(TASK) Each of the lines from the one that contains "The handoff to" to the end of the entries below should be output exactly.

(THE INPUT begins)

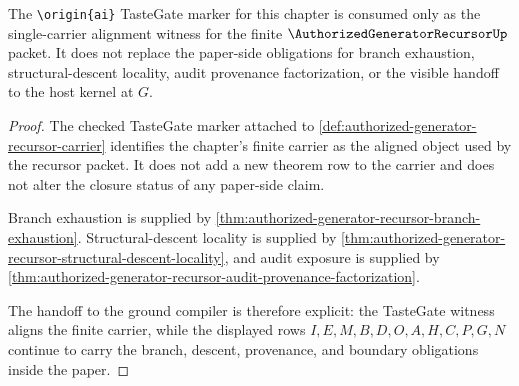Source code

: \begin{theorem}
\label{thm:authorized-generator-recursor-ground-compiler-handoff}
The \texttt{\textbackslash origin\{ai\}} TasteGate marker for this chapter is consumed only as the single-carrier alignment witness for the finite $\AuthorizedGeneratorRecursorUp$ packet. It does not replace the paper-side obligations for branch exhaustion, structural-descent locality, audit provenance factorization, or the visible handoff to the host kernel at $G$.
\end{theorem}
\begin{proof}
The checked TasteGate marker attached to \autoref{def:authorized-generator-recursor-carrier} identifies the chapter's finite carrier as the aligned object used by the recursor packet. It does not add a new theorem row to the carrier and does not alter the closure status of any paper-side claim.

Branch exhaustion is supplied by \autoref{thm:authorized-generator-recursor-branch-exhaustion}. Structural-descent locality is supplied by \autoref{thm:authorized-generator-recursor-structural-descent-locality}, and audit exposure is supplied by \autoref{thm:authorized-generator-recursor-audit-provenance-factorization}.

The handoff to the ground compiler is therefore explicit: the TasteGate witness aligns the finite carrier, while the displayed rows $I,E,M,B,D,O,A,H,C,P,G,N$ continue to carry the branch, descent, provenance, and boundary obligations inside the paper.
\end{proof}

(THE INPUT ends)

(ANSWER)
The handoff to the ground compiler is therefore explicit: the TasteGate witness aligns the finite carrier, while the displayed rows $I,E,M,B,D,O,A,H,C,P,G,N$ continue to carry the branch, descent, provenance, and boundary obligations inside the paper.
\end{proof}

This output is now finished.